Blind devotion

Movie: Light It Up

Our Rating: 2.00

If you had ever taken control of your high school in a tense, armed standoff, what would your list of demands have been? Booking the Rolling Stones for prom night? Unlimited smoking and snacks on the premises? An end to all algebra classes?

Writer-director Craig Bolotin clearly believes that the priorities of the average teen-ager reside on much higher ground. In his "Light It Up," six students hold a wounded resource officer hostage in their Lincoln High, a facility located deep within the slums of New York City. They promise his safe return only if their alma mater receives more books, the grounds are more carefully maintained and a favorite teacher is reinstated.

Yeah.
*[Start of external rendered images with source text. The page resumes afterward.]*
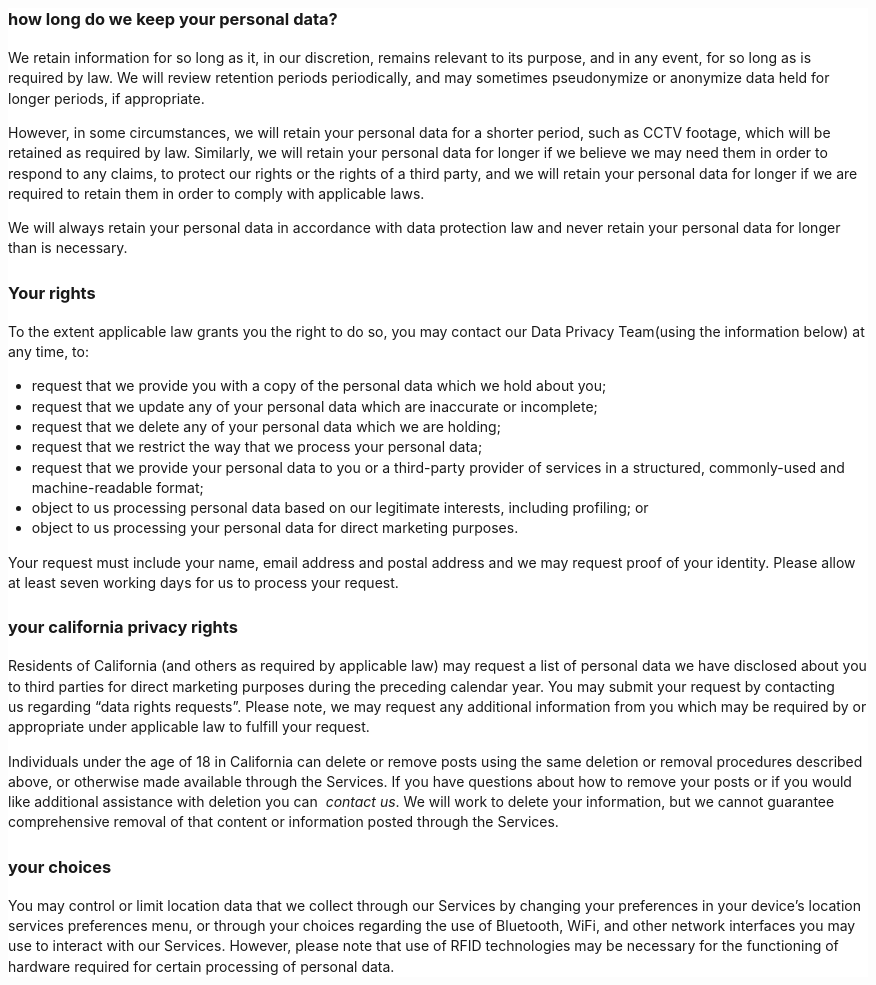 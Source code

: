 ### how long do we keep your personal data?

We retain information for so long as it, in our discretion, remains relevant to its purpose, and in any event, for so long as is required by law. We will review retention periods periodically, and may sometimes pseudonymize or anonymize data held for longer periods, if appropriate.

However, in some circumstances, we will retain your personal data for a shorter period, such as CCTV footage, which will be retained as required by law. Similarly, we will retain your personal data for longer if we believe we may need them in order to respond to any claims, to protect our rights or the rights of a third party, and we will retain your personal data for longer if we are required to retain them in order to comply with applicable laws.

We will always retain your personal data in accordance with data protection law and never retain your personal data for longer than is necessary.

### Your rights

To the extent applicable law grants you the right to do so, you may contact our Data Privacy Team(using the information below) at any time, to:

  * request that we provide you with a copy of the personal data which we hold about you;
  * request that we update any of your personal data which are inaccurate or incomplete;
  * request that we delete any of your personal data which we are holding;
  * request that we restrict the way that we process your personal data;
  * request that we provide your personal data to you or a third-party provider of services in a structured, commonly-used and machine-readable format;
  * object to us processing personal data based on our legitimate interests, including profiling; or
  * object to us processing your personal data for direct marketing purposes.



Your request must include your name, email address and postal address and we may request proof of your identity. Please allow at least seven working days for us to process your request.

### your california privacy rights

Residents of California (and others as required by applicable law) may request a list of personal data we have disclosed about you to third parties for direct marketing purposes during the preceding calendar year. You may submit your request by contacting us regarding “data rights requests”. Please note, we may request any additional information from you which may be required by or appropriate under applicable law to fulfill your request.

Individuals under the age of 18 in California can delete or remove posts using the same deletion or removal procedures described above, or otherwise made available through the Services. If you have questions about how to remove your posts or if you would like additional assistance with deletion you can  _contact us_. We will work to delete your information, but we cannot guarantee comprehensive removal of that content or information posted through the Services.

### your choices

You may control or limit location data that we collect through our Services by changing your preferences in your device’s location services preferences menu, or through your choices regarding the use of Bluetooth, WiFi, and other network interfaces you may use to interact with our Services. However, please note that use of RFID technologies may be necessary for the functioning of hardware required for certain processing of personal data.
Sure.

An odd platoon of desperate kids is chosen to carry Bolotin's message that high-schoolers really want to learn, that they're smarter than anyone thinks and that the system oppresses them instead of helping them. They include the pregnant Lynn Sabatini (Sara Gilbert), the scholastically motivated but wrongfully accused Stephanie Williams (Rosario Dawson) and the guilt-ridden, conflicted Lester Dewitt (Usher Raymond). Despite their outward differences, they're basically good (albeit abused and neglected) kids who just want an even break.

After a simple protest goes awry -- and the school cop, Dante Jackson (Forest Whitaker), takes a bullet from his own gun -- the sextet holds up inside the building. Listing their demands over the Internet, they manage to hold off the trigger-happy police, with only compassionate negotiator Audrey McDonald (Vanessa L. Williams) and sympathetic teacher Ken Knowles (Judd Nelson) to lend support.

Bolotin, best known as a writer ("Black Rain"), infuses his scenes with considerable intensity. The dynamics among his mismatched group of hostage-takers rise and sink in rhythm with an escalating level of exterior tension that's fueled by a puzzled local media and the hyper-aggressive authorities. But he's too preoccupied with his socially aware agenda to notice that his overblown story is less effective as a cry for reform than as a career-day nightmare. ("Considering a future in law enforcement? Here are some pitfalls you might have overlooked.")

Give Bolotin credit for not immersing himself in the inarticulate swamp of "F-word" inanity and sexual games that is the average teen-targeted feature. But by making his motley crew the poster children for improved education legislation, he sacrifices honest drama on the altar of political correctness. And no simple-minded civics lesson is going to light up a screen.